(ACTIVITY) Copy, from the data below, every line that has "Cuadramo" in it.

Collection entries
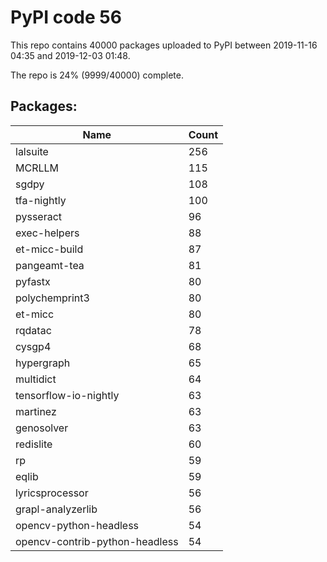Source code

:# PyPI code 56

This repo contains 40000 packages uploaded to PyPI between 
2019-11-16 04:35 and 2019-12-03 01:48.

The repo is 24% (9999/40000) complete.

## Packages:

| Name  | Count |
| ----- | ----- |
| lalsuite | 256 |
| MCRLLM | 115 |
| sgdpy | 108 |
| tfa-nightly | 100 |
| pysseract | 96 |
| exec-helpers | 88 |
| et-micc-build | 87 |
| pangeamt-tea | 81 |
| pyfastx | 80 |
| polychemprint3 | 80 |
| et-micc | 80 |
| rqdatac | 78 |
| cysgp4 | 68 |
| hypergraph | 65 |
| multidict | 64 |
| tensorflow-io-nightly | 63 |
| martinez | 63 |
| genosolver | 63 |
| redislite | 60 |
| rp | 59 |
| eqlib | 59 |
| lyricsprocessor | 56 |
| grapl-analyzerlib | 56 |
| opencv-python-headless | 54 |
| opencv-contrib-python-headless | 54 |


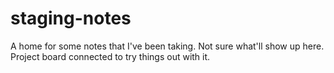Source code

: # staging-notes

A home for some notes that I've been taking. Not sure what'll show up here. Project board connected to try things out with it.
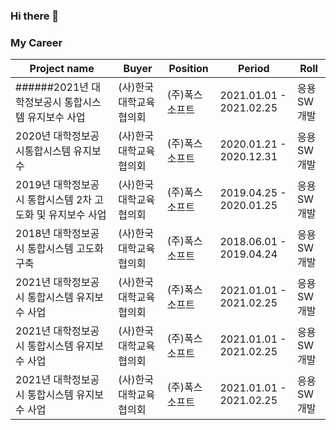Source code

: ### Hi there 👋

<!--
**soojk129/soojk129** is a ✨ _special_ ✨ repository because its `README.md` (this file) appears on your GitHub profile.

Here are some ideas to get you started:

- 🔭 I’m currently working on ...
- 🌱 I’m currently learning ...
- 👯 I’m looking to collaborate on ...
- 🤔 I’m looking for help with ...
- 💬 Ask me about ...
- 📫 How to reach me: ...
- 😄 Pronouns: ...
- ⚡ Fun fact: ...
-->


### My Career 

| Project name                                              | Buyer                  | Position       | Period                  | Roll       |
| -------------------------------------------              | ---------------------- |--------------- | ----------------------- | ---------- |
| ######2021년 대학정보공시 통합시스템 유지보수 사업 | (사)한국대학교육협의회  | (주)폭스소프트 | 2021.01.01 - 2021.02.25 | 응용SW개발 |
| 2020년 대학정보공시통합시스템 유지보수       | (사)한국대학교육협의회  | (주)폭스소프트 | 2020.01.21 - 2020.12.31 | 응용SW개발 |
| 2019년 대학정보공시 통합시스템 2차 고도화 및 유지보수 사업 | (사)한국대학교육협의회  | (주)폭스소프트 | 2019.04.25 - 2020.01.25 | 응용SW개발 |
| 2018년 대학정보공시 통합시스템 고도화 구축 | (사)한국대학교육협의회  | (주)폭스소프트 | 2018.06.01 - 2019.04.24 | 응용SW개발 |
| 2021년 대학정보공시 통합시스템 유지보수 사업 | (사)한국대학교육협의회  | (주)폭스소프트 | 2021.01.01 - 2021.02.25 | 응용SW개발 |
| 2021년 대학정보공시 통합시스템 유지보수 사업 | (사)한국대학교육협의회  | (주)폭스소프트 | 2021.01.01 - 2021.02.25 | 응용SW개발 |
| 2021년 대학정보공시 통합시스템 유지보수 사업 | (사)한국대학교육협의회  | (주)폭스소프트 | 2021.01.01 - 2021.02.25 | 응용SW개발 |
 
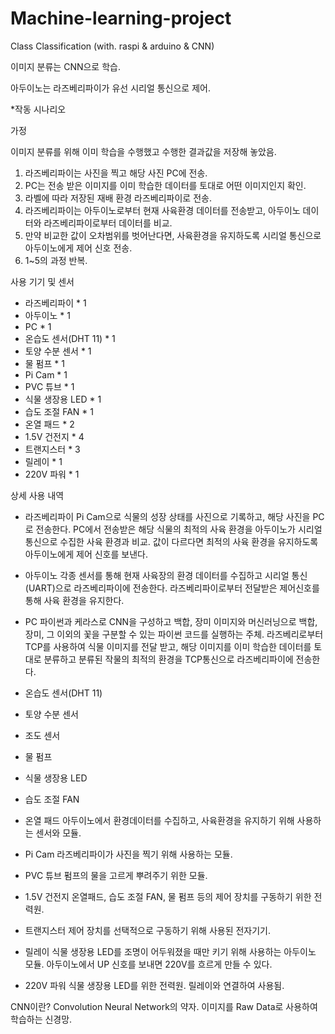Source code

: # Machine-learning-project
Class Classification (with. raspi &amp; arduino &amp; CNN)

이미지 분류는 CNN으로 학습.

아두이노는 라즈베리파이가 유선 시리얼 통신으로 제어.

*작동 시나리오

가정

이미지 분류를 위해 이미 학습을 수행했고 수행한 결과값을 저장해 놓았음.

1. 라즈베리파이는 사진을 찍고 해당 사진 PC에 전송.
2. PC는 전송 받은 이미지를 이미 학습한 데이터를 토대로 어떤 이미지인지 확인.
3. 라벨에 따라 저장된 재배 환경 라즈베리파이로 전송.
4. 라즈베리파이는 아두이노로부터 현재 사육환경 데이터를 전송받고, 아두이노 데이터와 라즈베리파이로부터 데이터를 비교. 
5. 만약 비교한 값이 오차범위를 벗어난다면, 사육환경을 유지하도록 시리얼 통신으로 아두이노에게 제어 신호 전송.
6. 1~5의 과정 반복.

사용 기기 및 센서

- 라즈베리파이 * 1
- 아두이노 * 1
- PC * 1
- 온습도 센서(DHT 11) * 1
- 토양 수분 센서 * 1
- 물 펌프 * 1
- Pi Cam * 1
- PVC 튜브 * 1
- 식물 생장용 LED * 1
- 습도 조절 FAN * 1
- 온열 패드 * 2
- 1.5V 건전지 * 4
- 트랜지스터 * 3
- 릴레이 * 1
- 220V 파워 * 1

상세 사용 내역

- 라즈베리파이
Pi Cam으로 식물의 성장 상태를 사진으로 기록하고, 해당 사진을 PC로 전송한다. 
PC에서 전송받은 해당 식물의 최적의 사육 환경을 아두이노가 시리얼 통신으로 수집한 사육 환경과 비교. 
값이 다르다면 최적의 사육 환경을 유지하도록 아두이노에게 제어 신호를 보낸다.

- 아두이노
각종 센서를 통해 현재 사육장의 환경 데이터를 수집하고 시리얼 통신(UART)으로 라즈베리파이에 전송한다.
라즈베리파이로부터 전달받은 제어신호를 통해 사육 환경을 유지한다.

- PC
파이썬과 케라스로 CNN을 구성하고 백합, 장미 이미지와 머신러닝으로 백합, 장미, 그 이외의 꽃을 구분할 수 있는 파이썬 코드를 실행하는 주체.
라즈베리로부터 TCP를 사용하여 식물 이미지를 전달 받고, 해당 이미지를 이미 학습한 데이터를 토대로 분류하고 분류된 작물의 최적의 환경을 TCP통신으로 라즈베리파이에 전송한다.

- 온습도 센서(DHT 11)
- 토양 수분 센서
- 조도 센서
- 물 펌프
- 식물 생장용 LED 
- 습도 조절 FAN 
- 온열 패드
아두이노에서 환경데이터를 수집하고, 사육환경을 유지하기 위해 사용하는 센서와 모듈.

- Pi Cam
라즈베리파이가 사진을 찍기 위해 사용하는 모듈.

- PVC 튜브
펌프의 물을 고르게 뿌려주기 위한 모듈.

- 1.5V 건전지
온열패드, 습도 조절 FAN, 물 펌프 등의 제어 장치를 구동하기 위한 전력원.

- 트랜지스터
제어 장치를 선택적으로 구동하기 위해 사용된 전자기기.

- 릴레이
식물 생장용 LED를 조명이 어두워졌을 때만 키기 위해 사용하는 아두이노 모듈.
아두이노에서 UP 신호를 보내면 220V를 흐르게 만들 수 있다.

- 220V 파워 
식물 생장용 LED를 위한 전력원.
릴레이와 연결하여 사용됨.

CNN이란?
Convolution Neural Network의 약자.
이미지를 Raw Data로 사용하여 학습하는 신경망.
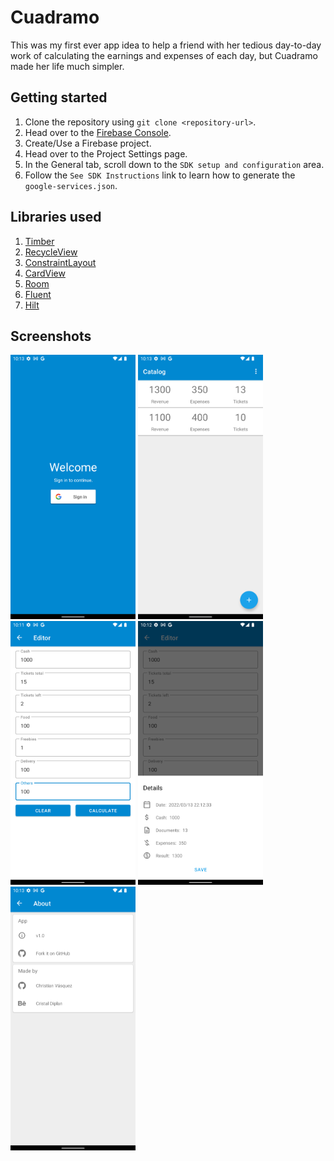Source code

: # Cuadramo

This was my first ever app idea to help a friend with her tedious day-to-day work of calculating 
the earnings and expenses of each day, but Cuadramo made her life much simpler.

## Getting started

1. Clone the repository using `git clone <repository-url>`.
2. Head over to the [Firebase Console](https://console.firebase.google.com/).
3. Create/Use a Firebase project.
4. Head over to the Project Settings page.
5. In the General tab, scroll down to the `SDK setup and configuration` area.
6. Follow the `See SDK Instructions` link to learn how to generate the `google-services.json`.

## Libraries used

1. [Timber](https://github.com/JakeWharton/timber)
2. [RecycleView](https://developer.android.com/guide/topics/ui/layout/recyclerview?gclsrc=aw.ds&gclid=Cj0KCQiAybaRBhDtARIsAIEG3knprRpYtPGxKy_d3HG6Eq2t8DdMmpwh3ERxRnDKyhcjpiIS-Wu2kcAaAg4lEALw_wcB)
3. [ConstraintLayout](https://developer.android.com/training/constraint-layout)
4. [CardView](https://developer.android.com/guide/topics/ui/layout/cardview)
5. [Room](https://developer.android.com/training/data-storage/room)
6. [Fluent](https://truth.dev/)
7. [Hilt](https://developer.android.com/training/dependency-injection/hilt-android)

## Screenshots

<img src="/screenshots/1.png" width="200"/> <img src="/screenshots/2.png" width="200"/> 
<img src="/screenshots/3.png" width="200"/> <img src="/screenshots/4.png" width="200"/> 
<img src="/screenshots/5.png" width="200" />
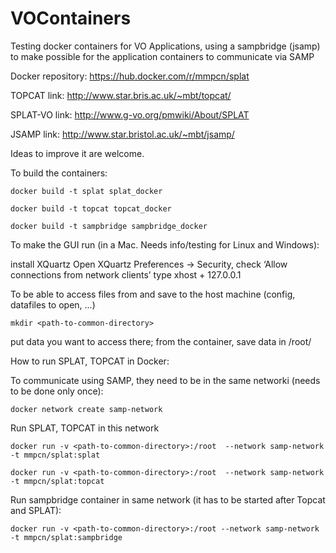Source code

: # VOContainers

Testing docker containers for VO Applications, 
using a sampbridge (jsamp) to make possible for the application containers to
communicate via SAMP

Docker repository: https://hub.docker.com/r/mmpcn/splat

TOPCAT link: http://www.star.bris.ac.uk/~mbt/topcat/

SPLAT-VO link: http://www.g-vo.org/pmwiki/About/SPLAT

JSAMP link: http://www.star.bristol.ac.uk/~mbt/jsamp/

Ideas to improve it are welcome.

To build the containers:

	docker build -t splat splat_docker

	docker build -t topcat topcat_docker

	docker build -t sampbridge sampbridge_docker

To make the GUI run (in a Mac. Needs info/testing for Linux and Windows):

install XQuartz
Open XQuartz Preferences -> Security, check ‘Allow connections from network clients’
type 
        xhost + 127.0.0.1


To be able to access files from and save to the host machine (config, datafiles to open, ...)

	mkdir <path-to-common-directory>

put data you want to access there; from the container, save data in /root/

How to run SPLAT, TOPCAT in Docker:

To communicate using SAMP, they need to be in the same networki (needs to be done only once):

	docker network create samp-network

Run SPLAT, TOPCAT in this network

	docker run -v <path-to-common-directory>:/root  --network samp-network -t mmpcn/splat:splat

	docker run -v <path-to-common-directory>:/root  --network samp-network -t mmpcn/splat:topcat

 Run sampbridge container in same network (it has to be started after Topcat and SPLAT):

	docker run -v <path-to-common-directory>:/root --network samp-network -t mmpcn/splat:sampbridge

(TASK RESULT)
: # Cuadramo
the earnings and expenses of each day, but Cuadramo made her life much simpler.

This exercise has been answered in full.